Motor Cortex Stimulation for Intractable Pain

Richard K. Osenbach, M.D.


Neurosurg Focus. 2006;21(6) 

In This Article

Evolution of MCS

There is physiological evidence to suggest that the system that mediates nonpainful somatosensory information (such as light tactile sensation, and so on) normally exhibits inhibitory influences on nociceptive neurons at multiple levels of the CNS. This concept is supported by observations that electrical stimulation of peripheral nerves, dorsal columns, or the primary sensory relay nucleus of the thalamus can attenuate nociceptive responses in experimental animals as well as reduce pain in selected patients.[13,26] However, it is well documented that in many patients with deafferentation pain, nonnoxious stimuli produce abnormal pain sensations (for example, allodynia, hyperalgesia, and so on), supporting the suggestion that the normal antinociceptive functions of the somatosensory system that mediate nonnoxious information are dysfunctional. This dysfunction has been attributed to abnormal interactions between the somatosensory system mediating non noxious information and the nociceptive neurons. Not surprisingly, many of the neurostimulation therapies such as SCS that are believed to work through activation of large fiber nonnoxious somatosensory neurons are often ineffective in patients with central deafferentation pain, particularly when applied at or caudal to the level of the lesion. It has been suggested that deafferentation pain may be controlled more effectively by applying stimulation at a level more rostral to the site of deafferentation.
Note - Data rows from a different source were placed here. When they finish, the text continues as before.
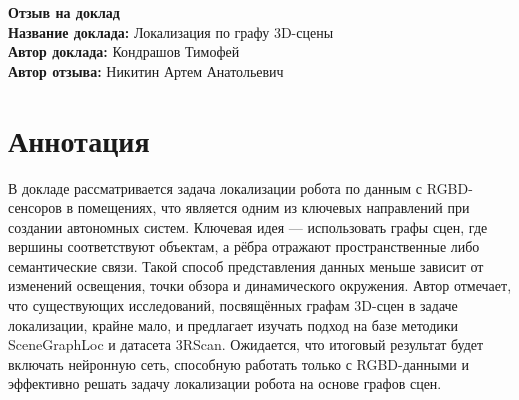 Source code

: \documentclass[11pt]{article}
\begin{document}
\begin{center}
    {\Large \textbf{Отзыв на доклад}}\\[1em]
    {\large \textbf{Название доклада:} Локализация по графу 3D-сцены}\\[0.5em]
    {\large \textbf{Автор доклада:} Кондрашов Тимофей}\\[0.5em]
    {\large \textbf{Автор отзыва:} Никитин Артем Анатольевич}\\[2em]
\end{center}

\section*{Аннотация}
В докладе рассматривается задача локализации робота по данным с RGBD-сенсоров в помещениях, что является одним из ключевых 
направлений при создании автономных систем. Ключевая идея — использовать графы сцен, где вершины соответствуют объектам, 
а рёбра отражают пространственные либо семантические связи. Такой способ представления данных меньше 
зависит от изменений освещения, точки обзора и динамического окружения. Автор отмечает, что существующих исследований, 
посвящённых графам 3D-сцен в задаче локализации, крайне мало, и предлагает изучать подход на базе методики SceneGraphLoc 
и датасета 3RScan. Ожидается, что итоговый результат будет включать нейронную сеть, способную работать только с RGBD-данными 
и эффективно решать задачу локализации робота на основе графов сцен.

\end{document}
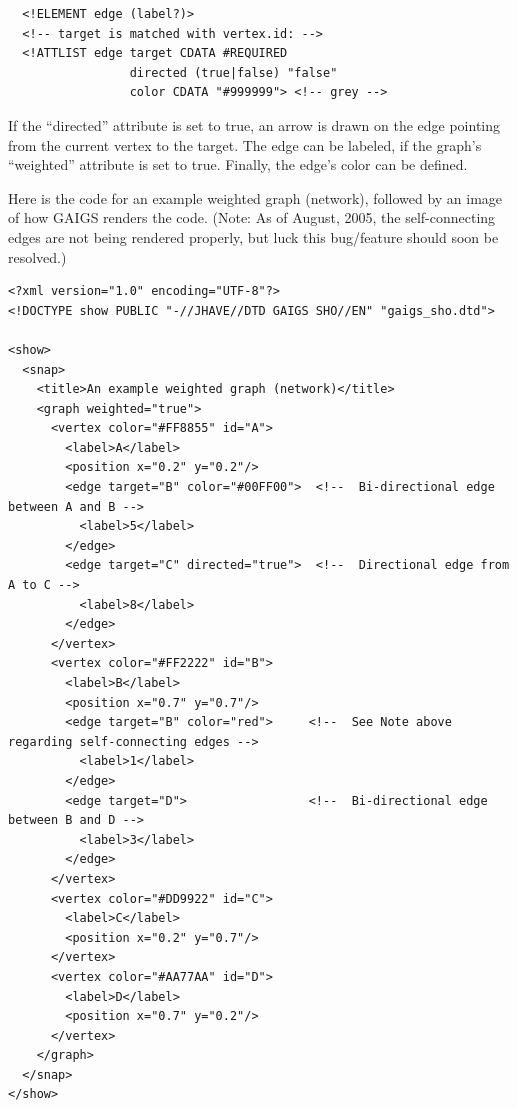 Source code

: \documentclass[12pt]{article}
\begin{document}
\footnotesize \begin{verbatim}
  <!ELEMENT edge (label?)>
  <!-- target is matched with vertex.id: -->
  <!ATTLIST edge target CDATA #REQUIRED
                 directed (true|false) "false"
                 color CDATA "#999999"> <!-- grey -->
\end{verbatim} \normalsize

If the ``directed'' attribute is set to true, an arrow is drawn on the
edge pointing from the current vertex to the target. The edge can be
labeled, if the graph's ``weighted'' attribute is set to true.
Finally, the edge's color can be defined.

Here is the code for an example weighted graph (network), followed by
an image of how GAIGS renders the code. (Note: As of August, 2005, the
self-connecting edges are not being rendered properly, but 
luck this bug/feature should soon be resolved.)

\footnotesize \begin{verbatim}
<?xml version="1.0" encoding="UTF-8"?>
<!DOCTYPE show PUBLIC "-//JHAVE//DTD GAIGS SHO//EN" "gaigs_sho.dtd">

<show>
  <snap>
    <title>An example weighted graph (network)</title>
    <graph weighted="true">
      <vertex color="#FF8855" id="A">
        <label>A</label>
        <position x="0.2" y="0.2"/>
        <edge target="B" color="#00FF00">  <!--  Bi-directional edge between A and B -->
          <label>5</label>
        </edge>
        <edge target="C" directed="true">  <!--  Directional edge from A to C -->
          <label>8</label>
        </edge>
      </vertex>
      <vertex color="#FF2222" id="B">
        <label>B</label>
        <position x="0.7" y="0.7"/>
        <edge target="B" color="red">     <!--  See Note above regarding self-connecting edges -->
          <label>1</label>
        </edge>
        <edge target="D">                 <!--  Bi-directional edge between B and D -->
          <label>3</label>
        </edge>
      </vertex>
      <vertex color="#DD9922" id="C">
        <label>C</label>
        <position x="0.2" y="0.7"/>
      </vertex>
      <vertex color="#AA77AA" id="D">
        <label>D</label>
        <position x="0.7" y="0.2"/>
      </vertex>
    </graph>
  </snap>
</show>
\end{verbatim} \normalsize
\end{document}
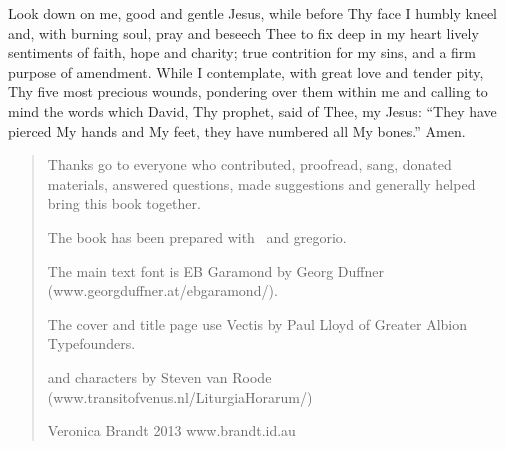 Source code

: \begin{center}
\begin{minipage}{5.8cm}

Look down on me, good and gentle Jesus,
while before Thy face I humbly kneel and,
with burning soul,
pray and beseech Thee
to fix deep in my heart lively sentiments
of faith, hope and charity;
true contrition for my sins,
and a firm purpose of amendment.
While I contemplate,
with great love and tender pity,
Thy five most precious wounds,
pondering over them within me
and calling to mind the words which David,
Thy prophet, said of Thee, my Jesus:
``They have pierced My hands and My feet,
they have numbered all My bones.''
Amen.
\end{minipage}
\end{center}

\vfill

\begin{quote}


Thanks go to everyone who contributed, proofread, sang, donated materials, answered questions, made suggestions and generally helped bring this book together.

The book has been prepared with \LuaLaTeX\ and gregorio. 


The main text font is EB Garamond by Georg Duffner\\
(www.georgduffner.at/ebgaramond/).

The cover and title page use Vectis by Paul Lloyd of Greater Albion Typefounders.

\Vbar and \Rbar characters by Steven van Roode\\
(www.transitofvenus.nl/LiturgiaHorarum/)

Veronica Brandt 2013 www.brandt.id.au

\end{quote}

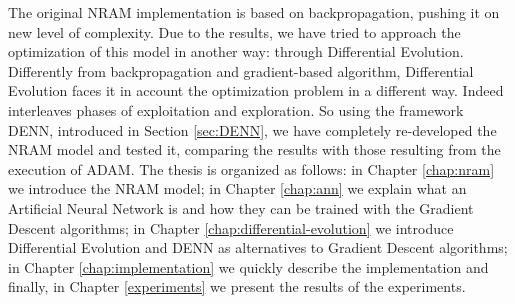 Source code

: The original NRAM implementation is based on backpropagation, pushing it on new level of complexity. Due to the results, we have tried to approach the optimization of this model in another way: through Differential Evolution. Differently from backpropagation and gradient-based algorithm, Differential Evolution faces it in account the optimization problem in a different way. Indeed interleaves phases of exploitation and exploration. So using the framework DENN, introduced in Section \ref{sec:DENN}, we have completely re-developed the NRAM model and tested it, comparing the results with those resulting from the execution of ADAM.\newline\newline
The thesis is organized as follows: in Chapter \ref{chap:nram} we introduce the NRAM model; in Chapter \ref{chap:ann} we explain what an Artificial Neural Network is and how they can be trained with the Gradient Descent algorithms; in Chapter \ref{chap:differential-evolution} we introduce Differential Evolution and DENN as alternatives to Gradient Descent algorithms; in Chapter \ref{chap:implementation} we quickly describe the implementation and finally, in Chapter \ref{experiments} we present the results of the experiments.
Based on these observations and considerations, Tsubokawa and Katayama[31] began to examine the effects of cortical stimulation for the treatment of thalamic pain. Surprisingly, it was discovered that stimulation of the precentral rather than the postcentral gyrus resulted in more effective inhibition of pain. In fact, stimulation of the primary sensory cortex actually exacerbated the pain in a number of patients. The area that was found to produce the strongest pain inhibition corresponded to the area of the precentral gyrus, from which muscle contractions in the painful area could be elicited. Tsubokawa et al.[32,33] published their initial experience with MCS for the treatment of thalamic and poststroke pain in the early 1990s. Not long afterward, Meyerson et al.[15] reported beneficial effects of MCS for the treatment of trigeminal neuropathic pain. Subsequently, over the last decade MCS has been applied for the treatment of a variety of central and peripheral deafferentation pain syndromes.[3,4,6,11,12,22,25,27,28,30]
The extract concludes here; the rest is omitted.